→ **The task**
What is needed here is an exact transcription of all the entries.
■ ■ ■ ■
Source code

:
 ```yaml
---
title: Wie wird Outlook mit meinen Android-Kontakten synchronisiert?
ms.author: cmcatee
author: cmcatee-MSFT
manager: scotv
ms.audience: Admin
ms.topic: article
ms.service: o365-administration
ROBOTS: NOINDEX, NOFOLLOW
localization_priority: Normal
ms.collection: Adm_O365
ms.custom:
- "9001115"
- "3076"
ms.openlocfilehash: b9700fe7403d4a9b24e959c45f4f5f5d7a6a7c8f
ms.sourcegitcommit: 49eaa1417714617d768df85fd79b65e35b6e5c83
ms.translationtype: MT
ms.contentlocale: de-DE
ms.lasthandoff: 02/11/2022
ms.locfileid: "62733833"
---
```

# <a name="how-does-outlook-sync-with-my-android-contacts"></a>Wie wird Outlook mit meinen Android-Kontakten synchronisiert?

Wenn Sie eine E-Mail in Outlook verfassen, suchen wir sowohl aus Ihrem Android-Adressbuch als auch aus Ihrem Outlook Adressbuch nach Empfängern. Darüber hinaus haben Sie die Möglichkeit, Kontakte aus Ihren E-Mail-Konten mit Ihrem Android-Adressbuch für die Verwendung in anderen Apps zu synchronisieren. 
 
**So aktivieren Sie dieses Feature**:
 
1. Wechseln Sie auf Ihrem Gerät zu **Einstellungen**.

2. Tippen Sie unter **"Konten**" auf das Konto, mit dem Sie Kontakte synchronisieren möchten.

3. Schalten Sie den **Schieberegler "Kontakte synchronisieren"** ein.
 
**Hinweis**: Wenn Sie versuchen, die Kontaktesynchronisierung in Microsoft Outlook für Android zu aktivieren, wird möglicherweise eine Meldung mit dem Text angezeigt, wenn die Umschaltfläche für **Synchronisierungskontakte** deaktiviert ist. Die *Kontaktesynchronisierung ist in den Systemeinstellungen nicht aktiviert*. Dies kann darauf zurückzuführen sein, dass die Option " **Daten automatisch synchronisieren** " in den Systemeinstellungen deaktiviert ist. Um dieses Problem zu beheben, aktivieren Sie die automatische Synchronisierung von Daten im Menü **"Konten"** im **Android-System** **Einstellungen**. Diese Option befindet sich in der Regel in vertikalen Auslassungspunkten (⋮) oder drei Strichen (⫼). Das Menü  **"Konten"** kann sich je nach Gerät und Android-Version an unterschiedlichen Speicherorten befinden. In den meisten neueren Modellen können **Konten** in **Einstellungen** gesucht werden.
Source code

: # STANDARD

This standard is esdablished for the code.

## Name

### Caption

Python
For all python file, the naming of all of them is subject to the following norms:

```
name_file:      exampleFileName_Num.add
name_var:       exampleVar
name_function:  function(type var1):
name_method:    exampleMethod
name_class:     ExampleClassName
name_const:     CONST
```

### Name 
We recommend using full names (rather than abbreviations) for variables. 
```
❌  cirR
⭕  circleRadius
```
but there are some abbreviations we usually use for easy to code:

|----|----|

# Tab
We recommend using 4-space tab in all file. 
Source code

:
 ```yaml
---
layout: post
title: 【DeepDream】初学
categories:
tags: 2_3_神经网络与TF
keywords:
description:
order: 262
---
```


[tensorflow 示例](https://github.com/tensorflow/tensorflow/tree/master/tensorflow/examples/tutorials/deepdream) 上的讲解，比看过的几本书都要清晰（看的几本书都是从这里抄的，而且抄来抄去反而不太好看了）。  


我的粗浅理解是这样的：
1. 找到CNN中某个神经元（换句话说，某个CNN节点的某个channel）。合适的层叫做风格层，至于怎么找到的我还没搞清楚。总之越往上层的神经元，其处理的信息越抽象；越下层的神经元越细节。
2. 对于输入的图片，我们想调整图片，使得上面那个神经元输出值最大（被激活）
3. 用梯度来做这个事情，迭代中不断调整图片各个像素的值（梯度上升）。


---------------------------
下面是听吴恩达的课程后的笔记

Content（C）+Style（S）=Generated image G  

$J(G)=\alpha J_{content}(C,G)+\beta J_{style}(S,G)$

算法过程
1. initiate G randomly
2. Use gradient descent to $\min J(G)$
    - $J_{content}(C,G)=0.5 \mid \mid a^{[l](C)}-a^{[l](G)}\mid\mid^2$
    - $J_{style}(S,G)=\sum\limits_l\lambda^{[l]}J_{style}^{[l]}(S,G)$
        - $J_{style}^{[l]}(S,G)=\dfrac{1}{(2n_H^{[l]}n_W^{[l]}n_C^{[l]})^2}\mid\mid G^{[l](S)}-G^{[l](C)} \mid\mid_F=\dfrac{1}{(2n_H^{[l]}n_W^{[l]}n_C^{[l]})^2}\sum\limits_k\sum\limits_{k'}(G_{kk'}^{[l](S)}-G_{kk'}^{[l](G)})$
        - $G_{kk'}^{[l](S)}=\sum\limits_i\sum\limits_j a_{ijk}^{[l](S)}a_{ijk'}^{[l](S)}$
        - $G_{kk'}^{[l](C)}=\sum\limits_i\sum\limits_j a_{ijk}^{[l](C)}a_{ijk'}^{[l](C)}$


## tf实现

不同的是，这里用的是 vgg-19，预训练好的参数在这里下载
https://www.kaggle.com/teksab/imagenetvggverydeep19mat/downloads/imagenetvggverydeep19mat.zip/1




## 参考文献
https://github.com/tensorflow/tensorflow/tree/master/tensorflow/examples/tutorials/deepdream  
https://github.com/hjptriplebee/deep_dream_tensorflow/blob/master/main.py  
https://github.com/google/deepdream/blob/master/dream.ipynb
■ ■ ■ ■
→ **Finished exercise**
Source code

:
 ```yaml
---
title: Wie wird Outlook mit meinen Android-Kontakten synchronisiert?
ms.author: cmcatee
author: cmcatee-MSFT
manager: scotv
ms.audience: Admin
ms.topic: article
ms.service: o365-administration
ROBOTS: NOINDEX, NOFOLLOW
localization_priority: Normal
ms.collection: Adm_O365
ms.custom:
- "9001115"
- "3076"
ms.openlocfilehash: b9700fe7403d4a9b24e959c45f4f5f5d7a6a7c8f
ms.sourcegitcommit: 49eaa1417714617d768df85fd79b65e35b6e5c83
ms.translationtype: MT
ms.contentlocale: de-DE
ms.lasthandoff: 02/11/2022
ms.locfileid: "62733833"
---
```

# <a name="how-does-outlook-sync-with-my-android-contacts"></a>Wie wird Outlook mit meinen Android-Kontakten synchronisiert?

Wenn Sie eine E-Mail in Outlook verfassen, suchen wir sowohl aus Ihrem Android-Adressbuch als auch aus Ihrem Outlook Adressbuch nach Empfängern. Darüber hinaus haben Sie die Möglichkeit, Kontakte aus Ihren E-Mail-Konten mit Ihrem Android-Adressbuch für die Verwendung in anderen Apps zu synchronisieren. 
 
**So aktivieren Sie dieses Feature**:
 
1. Wechseln Sie auf Ihrem Gerät zu **Einstellungen**.

2. Tippen Sie unter **"Konten**" auf das Konto, mit dem Sie Kontakte synchronisieren möchten.

3. Schalten Sie den **Schieberegler "Kontakte synchronisieren"** ein.
 
**Hinweis**: Wenn Sie versuchen, die Kontaktesynchronisierung in Microsoft Outlook für Android zu aktivieren, wird möglicherweise eine Meldung mit dem Text angezeigt, wenn die Umschaltfläche für **Synchronisierungskontakte** deaktiviert ist. Die *Kontaktesynchronisierung ist in den Systemeinstellungen nicht aktiviert*. Dies kann darauf zurückzuführen sein, dass die Option " **Daten automatisch synchronisieren** " in den Systemeinstellungen deaktiviert ist. Um dieses Problem zu beheben, aktivieren Sie die automatische Synchronisierung von Daten im Menü **"Konten"** im **Android-System** **Einstellungen**. Diese Option befindet sich in der Regel in vertikalen Auslassungspunkten (⋮) oder drei Strichen (⫼). Das Menü  **"Konten"** kann sich je nach Gerät und Android-Version an unterschiedlichen Speicherorten befinden. In den meisten neueren Modellen können **Konten** in **Einstellungen** gesucht werden.
Source code

: # STANDARD

This standard is esdablished for the code.

## Name

### Caption

Python
For all python file, the naming of all of them is subject to the following norms:

```
name_file:      exampleFileName_Num.add
name_var:       exampleVar
name_function:  function(type var1):
name_method:    exampleMethod
name_class:     ExampleClassName
name_const:     CONST
```

### Name 
We recommend using full names (rather than abbreviations) for variables. 
```
❌  cirR
⭕  circleRadius
```
but there are some abbreviations we usually use for easy to code:

|----|----|

# Tab
We recommend using 4-space tab in all file. 
Source code

:
 ```yaml
---
layout: post
title: 【DeepDream】初学
categories:
tags: 2_3_神经网络与TF
keywords:
description:
order: 262
---
```


[tensorflow 示例](https://github.com/tensorflow/tensorflow/tree/master/tensorflow/examples/tutorials/deepdream) 上的讲解，比看过的几本书都要清晰（看的几本书都是从这里抄的，而且抄来抄去反而不太好看了）。  


我的粗浅理解是这样的：
1. 找到CNN中某个神经元（换句话说，某个CNN节点的某个channel）。合适的层叫做风格层，至于怎么找到的我还没搞清楚。总之越往上层的神经元，其处理的信息越抽象；越下层的神经元越细节。
2. 对于输入的图片，我们想调整图片，使得上面那个神经元输出值最大（被激活）
3. 用梯度来做这个事情，迭代中不断调整图片各个像素的值（梯度上升）。


---------------------------
下面是听吴恩达的课程后的笔记

Content（C）+Style（S）=Generated image G  

$J(G)=\alpha J_{content}(C,G)+\beta J_{style}(S,G)$

算法过程
1. initiate G randomly
2. Use gradient descent to $\min J(G)$
    - $J_{content}(C,G)=0.5 \mid \mid a^{[l](C)}-a^{[l](G)}\mid\mid^2$
    - $J_{style}(S,G)=\sum\limits_l\lambda^{[l]}J_{style}^{[l]}(S,G)$
        - $J_{style}^{[l]}(S,G)=\dfrac{1}{(2n_H^{[l]}n_W^{[l]}n_C^{[l]})^2}\mid\mid G^{[l](S)}-G^{[l](C)} \mid\mid_F=\dfrac{1}{(2n_H^{[l]}n_W^{[l]}n_C^{[l]})^2}\sum\limits_k\sum\limits_{k'}(G_{kk'}^{[l](S)}-G_{kk'}^{[l](G)})$
        - $G_{kk'}^{[l](S)}=\sum\limits_i\sum\limits_j a_{ijk}^{[l](S)}a_{ijk'}^{[l](S)}$
        - $G_{kk'}^{[l](C)}=\sum\limits_i\sum\limits_j a_{ijk}^{[l](C)}a_{ijk'}^{[l](C)}$


## tf实现

不同的是，这里用的是 vgg-19，预训练好的参数在这里下载
https://www.kaggle.com/teksab/imagenetvggverydeep19mat/downloads/imagenetvggverydeep19mat.zip/1




## 参考文献
https://github.com/tensorflow/tensorflow/tree/master/tensorflow/examples/tutorials/deepdream  
https://github.com/hjptriplebee/deep_dream_tensorflow/blob/master/main.py  
https://github.com/google/deepdream/blob/master/dream.ipynb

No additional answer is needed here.